Lately it seems, it's everywhere I turn. Sex.

Recently some children were visiting in my home with my children. One of them asked me if "my man" had bought my house for me. To his surprise (and maybe my own), I blushed a little and then laughed. No, my man wasn't the owner of my house. And by the way I don't have "a man."

I read a blog about how women in many evangelical circles these days are viewed as the "weaker vessels" and therefore unable to resist men if said men want to have sex with them. Apparently our free will flies right out the window in the presence of a penis.

It reminded me of the gender issues of my childhood brand of Christianity...that is...if a man strayed in his marriage, it was because a temptress had taken over somehow. He couldn't help himself. Men could not be expected to control their carnal urges when women flaunt themselves in front of them.

This reminded me of the women I know who think a man is incapable of being faithful and monogamous, because they are, well, men. And that reminded me of men who think women are all secretly lusting after some other man, not their mate.

This reminded me of the demise of my own marriage and how I spent a long time thinking about what all I had done wrong, and how perhaps my yo-yo weight lead my husband to look elsewhere for sex.

This reminded me of recently watching my 8 year old daughter flirt with 14 year old boys, and how uneasy it made me. That she already felt the need to try and impress these boys with her charm and lip gloss.

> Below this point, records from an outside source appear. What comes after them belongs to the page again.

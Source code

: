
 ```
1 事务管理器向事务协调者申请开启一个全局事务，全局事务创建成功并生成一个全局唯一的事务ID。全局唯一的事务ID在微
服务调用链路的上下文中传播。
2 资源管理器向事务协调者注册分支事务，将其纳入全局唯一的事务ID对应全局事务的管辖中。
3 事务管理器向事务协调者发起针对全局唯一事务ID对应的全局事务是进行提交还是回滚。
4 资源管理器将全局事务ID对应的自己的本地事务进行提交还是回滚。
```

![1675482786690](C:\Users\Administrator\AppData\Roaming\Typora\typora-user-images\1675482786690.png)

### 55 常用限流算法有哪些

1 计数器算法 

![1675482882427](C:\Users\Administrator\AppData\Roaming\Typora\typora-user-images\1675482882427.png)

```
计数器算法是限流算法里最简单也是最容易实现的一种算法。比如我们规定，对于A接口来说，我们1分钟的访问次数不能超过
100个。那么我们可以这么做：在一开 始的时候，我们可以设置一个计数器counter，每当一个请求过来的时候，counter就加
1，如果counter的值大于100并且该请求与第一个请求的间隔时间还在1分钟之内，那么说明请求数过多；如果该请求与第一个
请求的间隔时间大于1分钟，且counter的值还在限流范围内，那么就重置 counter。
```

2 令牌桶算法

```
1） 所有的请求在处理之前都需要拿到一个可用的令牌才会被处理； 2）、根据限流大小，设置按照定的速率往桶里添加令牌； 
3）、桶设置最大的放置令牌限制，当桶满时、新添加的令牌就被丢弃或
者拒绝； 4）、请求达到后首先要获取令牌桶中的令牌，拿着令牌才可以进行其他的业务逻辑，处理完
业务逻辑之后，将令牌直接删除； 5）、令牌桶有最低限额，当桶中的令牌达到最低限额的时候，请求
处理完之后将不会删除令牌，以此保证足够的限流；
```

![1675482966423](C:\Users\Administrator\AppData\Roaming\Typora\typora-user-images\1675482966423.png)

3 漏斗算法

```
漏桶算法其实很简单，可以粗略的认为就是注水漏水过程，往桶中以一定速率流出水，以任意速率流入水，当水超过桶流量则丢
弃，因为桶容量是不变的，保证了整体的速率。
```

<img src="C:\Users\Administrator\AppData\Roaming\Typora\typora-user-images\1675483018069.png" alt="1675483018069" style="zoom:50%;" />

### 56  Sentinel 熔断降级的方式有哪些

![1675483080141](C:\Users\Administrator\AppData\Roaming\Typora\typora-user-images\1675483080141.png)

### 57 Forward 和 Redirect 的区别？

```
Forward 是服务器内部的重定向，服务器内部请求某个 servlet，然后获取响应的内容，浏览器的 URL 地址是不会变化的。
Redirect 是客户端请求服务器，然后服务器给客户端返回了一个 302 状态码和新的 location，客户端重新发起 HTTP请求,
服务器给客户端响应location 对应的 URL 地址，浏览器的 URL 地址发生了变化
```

This reminded me of all the conversations I've had with female friends that have included some sort of discussion of men and how they want sex too often and how
"we" don't need sex nearly as often as "they" do.

This reminded me of how, in the end, societally speaking, it comes back to a few assumptions. None of which are flattering to women. Or flattering to me.

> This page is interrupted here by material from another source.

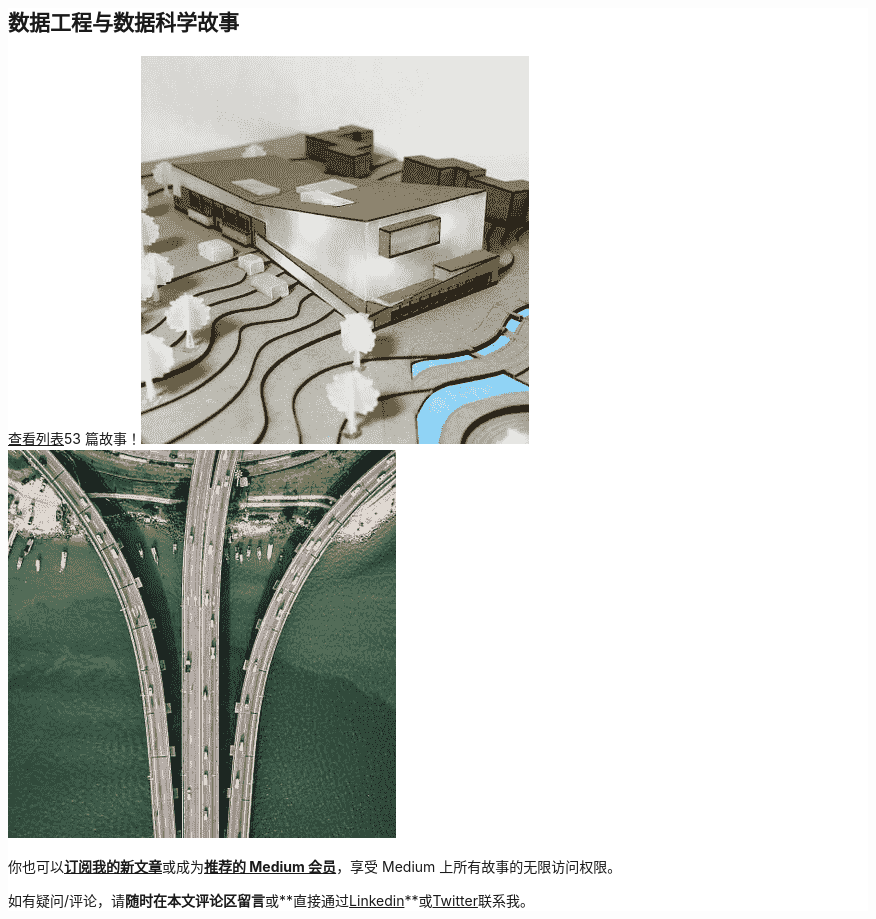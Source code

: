 ## 数据工程与数据科学故事

[查看列表](https://chengzhizhao.medium.com/list/data-engineering-data-science-stories-ddab37f718e7?source=post_page-----57ce0d94ee38--------------------------------)53 篇故事！[](../Images/8b5085966553259eef85cc643e6907fa.png)![](img/9dcdca1fc00a5694849b2c6f36f038d4.png)![](img/2a6b2af56aa4d87fa1c30407e49c78f7.png)

你也可以[**订阅我的新文章**](https://chengzhizhao.medium.com/subscribe)或成为[**推荐的 Medium 会员**](https://chengzhizhao.medium.com/membership)，享受 Medium 上所有故事的无限访问权限。

如有疑问/评论，请**随时在本文评论区留言**或**直接通过[Linkedin](https://www.linkedin.com/in/chengzhizhao/)**或[Twitter](https://twitter.com/ChengzhiZhao)联系我。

First, women are really only here to meet men's desires for sex. Second, we are on one hand really powerless and yet we hold all the power when it comes to sex. Of course neither position is tenable. Third, the pressure to be "desirable" or "acceptable" to men is so pervasive and strong, I'm unsure if my daughter will learn any of things I want her to learn when it comes to relationships, sex, men.

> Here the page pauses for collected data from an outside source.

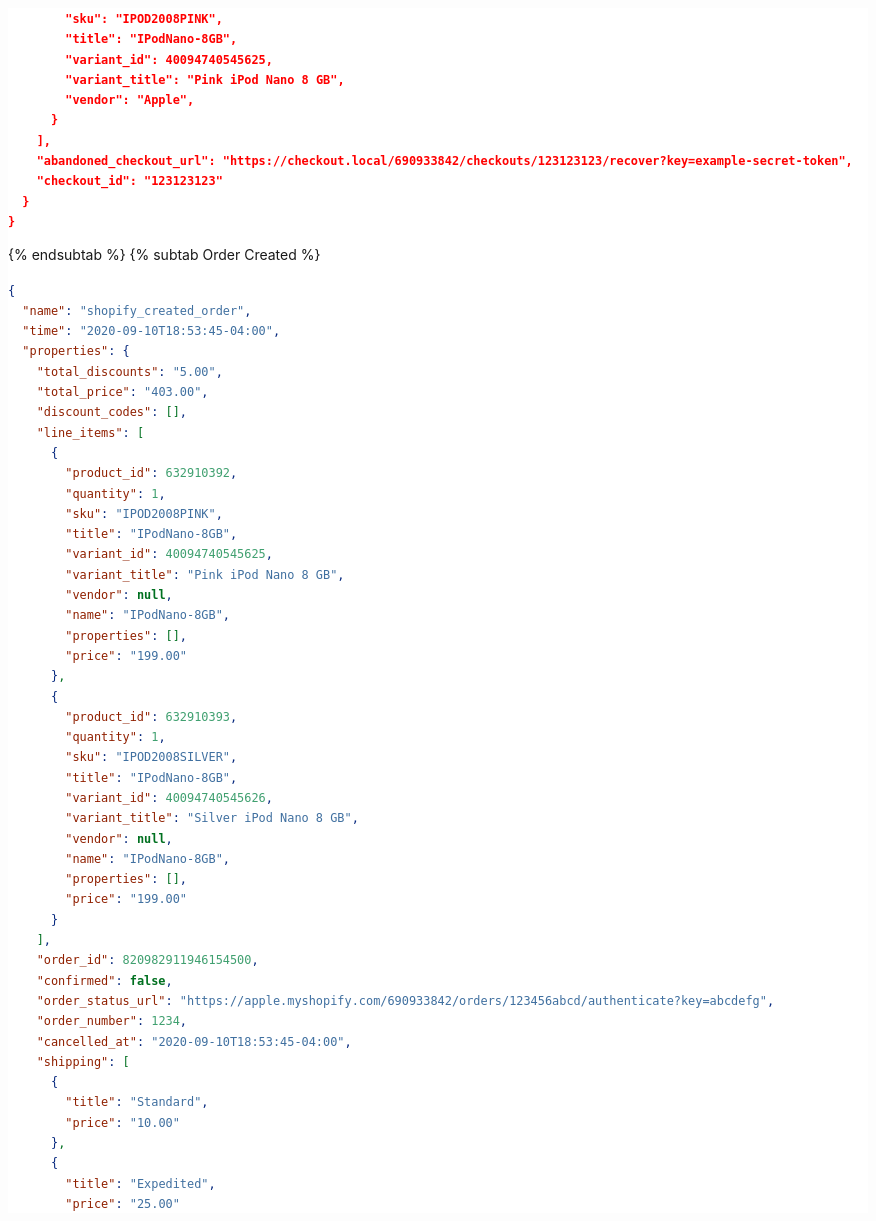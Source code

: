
 ```json
        "sku": "IPOD2008PINK",
        "title": "IPodNano-8GB",
        "variant_id": 40094740545625,
        "variant_title": "Pink iPod Nano 8 GB",
        "vendor": "Apple",
      }
    ],
    "abandoned_checkout_url": "https://checkout.local/690933842/checkouts/123123123/recover?key=example-secret-token",
    "checkout_id": "123123123"
  }
}
```
{% endsubtab %}
{% subtab Order Created %}
```json
{
  "name": "shopify_created_order",
  "time": "2020-09-10T18:53:45-04:00",
  "properties": {
    "total_discounts": "5.00",
    "total_price": "403.00",
    "discount_codes": [],
    "line_items": [
      {
        "product_id": 632910392,
        "quantity": 1,
        "sku": "IPOD2008PINK",
        "title": "IPodNano-8GB",
        "variant_id": 40094740545625,
        "variant_title": "Pink iPod Nano 8 GB",
        "vendor": null,
        "name": "IPodNano-8GB",
        "properties": [],
        "price": "199.00"
      },
      {
        "product_id": 632910393,
        "quantity": 1,
        "sku": "IPOD2008SILVER",
        "title": "IPodNano-8GB",
        "variant_id": 40094740545626,
        "variant_title": "Silver iPod Nano 8 GB",
        "vendor": null,
        "name": "IPodNano-8GB",
        "properties": [],
        "price": "199.00"
      }
    ],
    "order_id": 820982911946154500,
    "confirmed": false,
    "order_status_url": "https://apple.myshopify.com/690933842/orders/123456abcd/authenticate?key=abcdefg",
    "order_number": 1234,
    "cancelled_at": "2020-09-10T18:53:45-04:00",
    "shipping": [
      {
        "title": "Standard",
        "price": "10.00"
      },
      {
        "title": "Expedited",
        "price": "25.00"
```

When I was still a young girl, I remember having so many ideas about men and sex and marriage and babies. From my earliest memories, my father used to talk about women being whores. My brother was supposed to avoid pornography, because having that around the house would "turn your sister into a whore." I was to avoid boys because all they wanted was sex, and they didn't really like girls. "If you kiss on boys, you'll end up pregnant." I thought I was pregnant when I was 9 years old because I let Kenny, the kid down the street, kiss me. I spent months looking at my belly in the mirror, trying to think of what I would say when I had a baby at 10. While the kiss from Kenny wasn't much to write home about, it made me feel special. Loved. Worthy, somehow. A few years later, it became evident to me that men sometimes just took what they wanted from you. And as I had no say about that, neither would I have say about whether a man would "pick me." I remember in my female-dominated college feeling as if I needed to dumb it down so that men would desire me more.

Even now, all these years later, there is a certain discomfort I feel when someone says I'm single. While I am, and I chose to be, this feels a bit like when Kenny kissed Terri. Even though I had rebuffed his advances, I knew he had chosen her over me. And it hurt. I wanted to be desired. Deep down, I suppose I still do. But yet, that desire...to be desired...still feels a little like being a whore. Good girls don't want sex, do they?

While I would like to claim to be highly evolved. Afterall I'm a feminist. I'm a lawyer. I'm raising children on my own. And still, there is some sense of shame in being alone, not having "my man" to buy me a house. And perhaps even more shame in admitting wanting to be wanted.

I want more. More for my daughter. More than the tired old stereotypes and strange misconceptions I know about sex. I want more for me. I still want to believe that people, men and women, can be well-intentioned and good and decent and loving. And that sex has a place in there somewhere.